# Channel Master CM-2020



## ESA1178 (Dec 3, 2011)

Anybody recommend the Channel Master CM-2020 antenna?
Along with a preamp. For long range digital?

Thanks!


Mark


----------



## Jim5506 (Jun 7, 2004)

It depends entirely on what you mean by "long range digital".

First - there is no such thing as a "digital" antenna - an antenna is an antenna is an antenna.

Now, TV reception and especially digital reception is more of an art than a science, so within certain parameters it is usually governed by trial and error.

CM rates this antenna for reception up to 60 miles. That would be over flat, level (is that a redundancy) ground with no obstructions.

I consider this CM2020 to be a midrange antenna, not a long range antenna.

If you are in the LA area and have a view from 60, maybe more, miles away of Mt. Wilson, this antenna will probably work for you.

As a general rule the larger the antenna is, the more elements it has, the further it can receive stations.

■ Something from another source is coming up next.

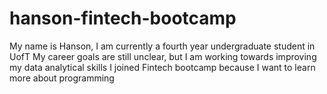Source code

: # hanson-fintech-bootcamp

My name is Hanson, I am currently a fourth year undergraduate student in UofT
My career goals are still unclear, but I am working towards improving my data analytical skills
I joined Fintech bootcamp because I want to learn more about programming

Channel master has quite a few larger antennas that would get more signal out of the thin air than the CM2020, and If you are looking at VHF high /UHF combo antennas Winegard makes a complete line of them from the HD7694 to the HD7698 which is a monster, all of which are stronger at collecting signal than the CM2020.


----------



## Stuart Sweet (Jun 19, 2006)

Not knowing where you are, if you are in So Cal you probably don't need an antenna that big. I live 55 miles from Mt. Wilson and an indoor antenna works surprisingly well.


----------



## Jim5506 (Jun 7, 2004)

Stable OTA reception from 55 miles with an indoor antenna is truly remarkable.


----------